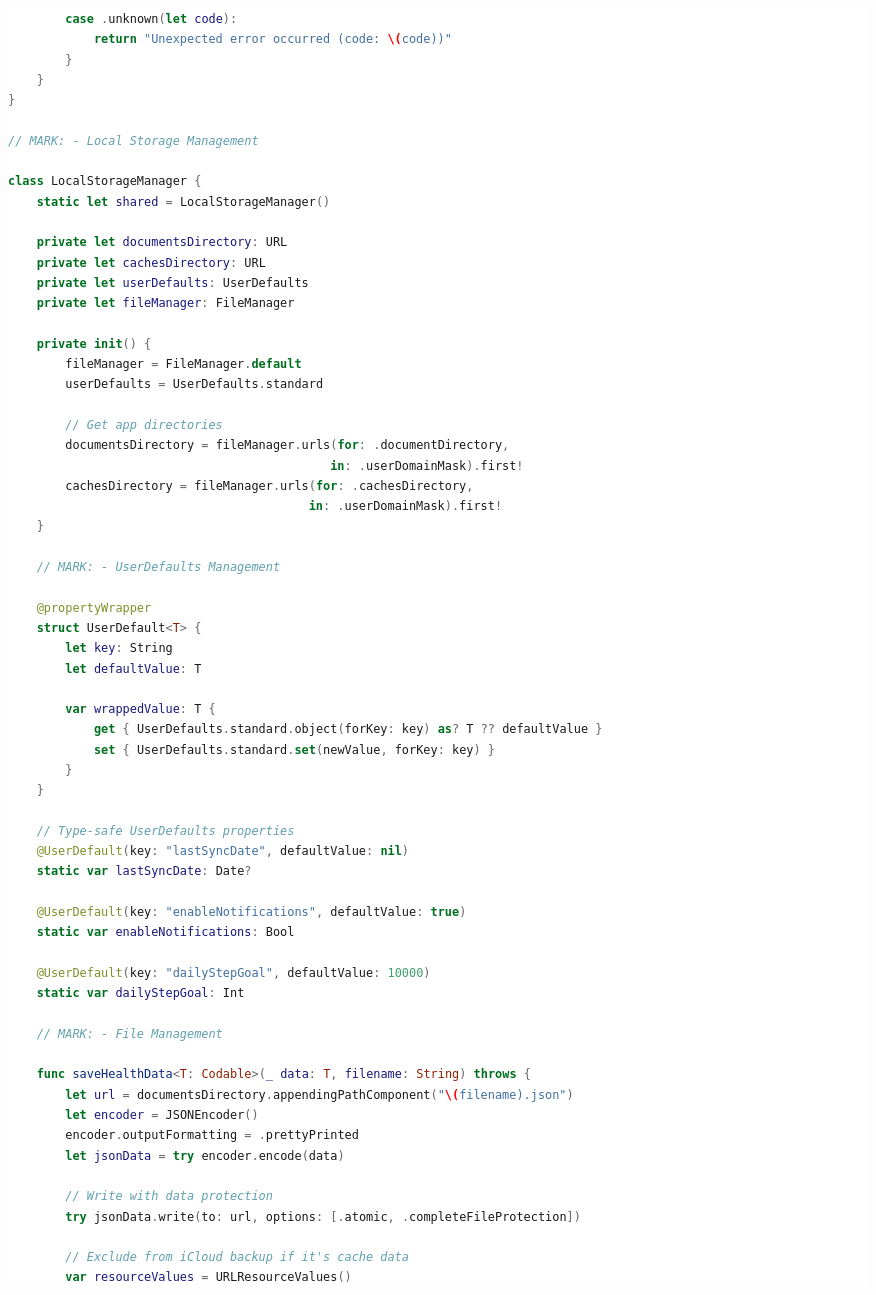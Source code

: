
 ```swift
        case .unknown(let code):
            return "Unexpected error occurred (code: \(code))"
        }
    }
}

// MARK: - Local Storage Management

class LocalStorageManager {
    static let shared = LocalStorageManager()
    
    private let documentsDirectory: URL
    private let cachesDirectory: URL
    private let userDefaults: UserDefaults
    private let fileManager: FileManager
    
    private init() {
        fileManager = FileManager.default
        userDefaults = UserDefaults.standard
        
        // Get app directories
        documentsDirectory = fileManager.urls(for: .documentDirectory, 
                                             in: .userDomainMask).first!
        cachesDirectory = fileManager.urls(for: .cachesDirectory, 
                                          in: .userDomainMask).first!
    }
    
    // MARK: - UserDefaults Management
    
    @propertyWrapper
    struct UserDefault<T> {
        let key: String
        let defaultValue: T
        
        var wrappedValue: T {
            get { UserDefaults.standard.object(forKey: key) as? T ?? defaultValue }
            set { UserDefaults.standard.set(newValue, forKey: key) }
        }
    }
    
    // Type-safe UserDefaults properties
    @UserDefault(key: "lastSyncDate", defaultValue: nil)
    static var lastSyncDate: Date?
    
    @UserDefault(key: "enableNotifications", defaultValue: true)
    static var enableNotifications: Bool
    
    @UserDefault(key: "dailyStepGoal", defaultValue: 10000)
    static var dailyStepGoal: Int
    
    // MARK: - File Management
    
    func saveHealthData<T: Codable>(_ data: T, filename: String) throws {
        let url = documentsDirectory.appendingPathComponent("\(filename).json")
        let encoder = JSONEncoder()
        encoder.outputFormatting = .prettyPrinted
        let jsonData = try encoder.encode(data)
        
        // Write with data protection
        try jsonData.write(to: url, options: [.atomic, .completeFileProtection])
        
        // Exclude from iCloud backup if it's cache data
        var resourceValues = URLResourceValues()
```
══════
Action item: Write out the full listing verbatim, excluding its pictures.

Reply to the exercise:
Source code

:
 ```swift
        case .unknown(let code):
            return "Unexpected error occurred (code: \(code))"
        }
    }
}

// MARK: - Local Storage Management

class LocalStorageManager {
    static let shared = LocalStorageManager()
    
    private let documentsDirectory: URL
    private let cachesDirectory: URL
    private let userDefaults: UserDefaults
    private let fileManager: FileManager
    
    private init() {
        fileManager = FileManager.default
        userDefaults = UserDefaults.standard
        
        // Get app directories
        documentsDirectory = fileManager.urls(for: .documentDirectory, 
                                             in: .userDomainMask).first!
        cachesDirectory = fileManager.urls(for: .cachesDirectory, 
                                          in: .userDomainMask).first!
    }
    
    // MARK: - UserDefaults Management
    
    @propertyWrapper
    struct UserDefault<T> {
        let key: String
        let defaultValue: T
        
        var wrappedValue: T {
            get { UserDefaults.standard.object(forKey: key) as? T ?? defaultValue }
            set { UserDefaults.standard.set(newValue, forKey: key) }
        }
    }
    
    // Type-safe UserDefaults properties
    @UserDefault(key: "lastSyncDate", defaultValue: nil)
    static var lastSyncDate: Date?
    
    @UserDefault(key: "enableNotifications", defaultValue: true)
    static var enableNotifications: Bool
    
    @UserDefault(key: "dailyStepGoal", defaultValue: 10000)
    static var dailyStepGoal: Int
    
    // MARK: - File Management
    
    func saveHealthData<T: Codable>(_ data: T, filename: String) throws {
        let url = documentsDirectory.appendingPathComponent("\(filename).json")
        let encoder = JSONEncoder()
        encoder.outputFormatting = .prettyPrinted
        let jsonData = try encoder.encode(data)
        
        // Write with data protection
        try jsonData.write(to: url, options: [.atomic, .completeFileProtection])
        
        // Exclude from iCloud backup if it's cache data
        var resourceValues = URLResourceValues()
```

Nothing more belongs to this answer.